- Born: 1742 Multan, Subah of Multan, Mughal Empire
- Died: 1792 (aged 49–50)
- Genres: Tappa
- Occupations: Musician, poet

= Mian Ghulam Nabi Shori =

Indian composer (1742–1792)

Mian Ghulam Nabi Shori (1742–1792), popularly known as Shori Mian, was an Indian composer of Hindustani classical music. He was a court singer of Asaf-Ud-Dowlah, Nawab of Awadh. He composed tappa, one of the most difficult classical forms, in Punjab. The brisk and ornate tappa form, romantic in nature, tappa's text is always in Punjabi.

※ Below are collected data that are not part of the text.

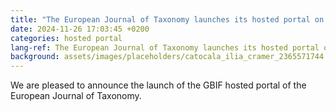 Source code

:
 ```yaml
---
title: "The European Journal of Taxonomy launches its hosted portal on GBIF"
date: 2024-11-26 17:03:45 +0200
categories: hosted portal
lang-ref: The European Journal of Taxonomy launches its hosted portal on GBIF
background: assets/images/placeholders/catocala_ilia_cramer_2365571744.jpg
---
```


We are pleased to announce the launch of the GBIF hosted portal of the European Journal of Taxonomy.
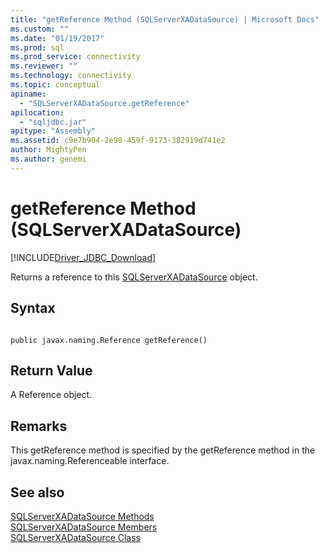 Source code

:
 ```yaml
---
title: "getReference Method (SQLServerXADataSource) | Microsoft Docs"
ms.custom: ""
ms.date: "01/19/2017"
ms.prod: sql
ms.prod_service: connectivity
ms.reviewer: ""
ms.technology: connectivity
ms.topic: conceptual
apiname: 
  - "SQLServerXADataSource.getReference"
apilocation: 
  - "sqljdbc.jar"
apitype: "Assembly"
ms.assetid: c9e7b904-2e98-459f-9173-382919d741e2
author: MightyPen
ms.author: genemi
---
```

# getReference Method (SQLServerXADataSource)
[!INCLUDE[Driver_JDBC_Download](../../../includes/driver_jdbc_download.md)]

  Returns a reference to this [SQLServerXADataSource](../../../connect/jdbc/reference/sqlserverxadatasource-class.md) object.  
  
## Syntax  
  
```  
  
public javax.naming.Reference getReference()  
```  
  
## Return Value  
 A Reference object.  
  
## Remarks  
 This getReference method is specified by the getReference method in the javax.naming.Referenceable interface.  
  
## See also  
 [SQLServerXADataSource Methods](../../../connect/jdbc/reference/sqlserverxadatasource-methods.md)   
 [SQLServerXADataSource Members](../../../connect/jdbc/reference/sqlserverxadatasource-members.md)   
 [SQLServerXADataSource Class](../../../connect/jdbc/reference/sqlserverxadatasource-class.md)  
  
  
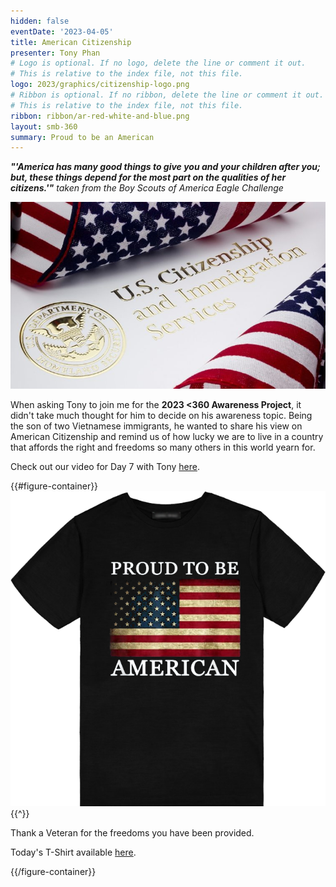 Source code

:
 ```yaml
---
hidden: false
eventDate: '2023-04-05'
title: American Citizenship
presenter: Tony Phan
# Logo is optional. If no logo, delete the line or comment it out.
# This is relative to the index file, not this file.
logo: 2023/graphics/citizenship-logo.png
# Ribbon is optional. If no ribbon, delete the line or comment it out.
# This is relative to the index file, not this file.
ribbon: ribbon/ar-red-white-and-blue.png
layout: smb-360
summary: Proud to be an American
---
```


***"'America has many good things to give you and your children after you; but, these things depend for the most part on the qualities of her citizens.'"*** *taken from the Boy Scouts of America Eagle Challenge*

<div class="D(f) Jc(c) My(1.4em)">
<img src="graphics/citizenship-pic-01.jpg" class="Maw(100%)">
</div>

When asking Tony to join me for the **2023 <span class="C(red)">&lt;3</span>60 Awareness Project**, it didn't take much thought for him to decide on his awareness topic. Being the son of two Vietnamese immigrants, he wanted to share his view on American Citizenship and remind us of how lucky we are to live in a country that affords the right and freedoms so many others in this world yearn for.

Check out our video for Day 7 with Tony <a href="https://www.facebook.com/brianscoutmasterbucky.reiners/videos/587653896644252">here</a>.

{{#figure-container}}
<img src="graphics/day-07-t.png" class="Maw(100%)">
{{^}}

Thank a Veteran for the freedoms you have been provided.

Today's T-Shirt available <a href="https://www.amazon.com/gp/product/B00Y5X50HQ/ref=ppx_od_dt_b_asin_title_s00?ie=UTF8&th=1&psc=1">here</a>.

{{/figure-container}}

It was supposed to be a song of the cameleers of Punjab and Rajasthan.

==Early life==
He was born in Multan, Punjab, to Ghulam Rasool Khan. The common myth tells that he was initially trained in Khayal singing and had a great command on Taan.

==Tappa==
He was not satisfied with Khayal for expressing his skill in singing Taan; he restlessly traveled in Punjab, where he listened to the folk songs of camel-riders, which he thought to be suitable for his own style of singing. He composed Tappa using various ornamentations with Taan, Jamjama, Khatka, etc. In the Tappas of Shori Miyan, in Antara we find his name as 'Shori'.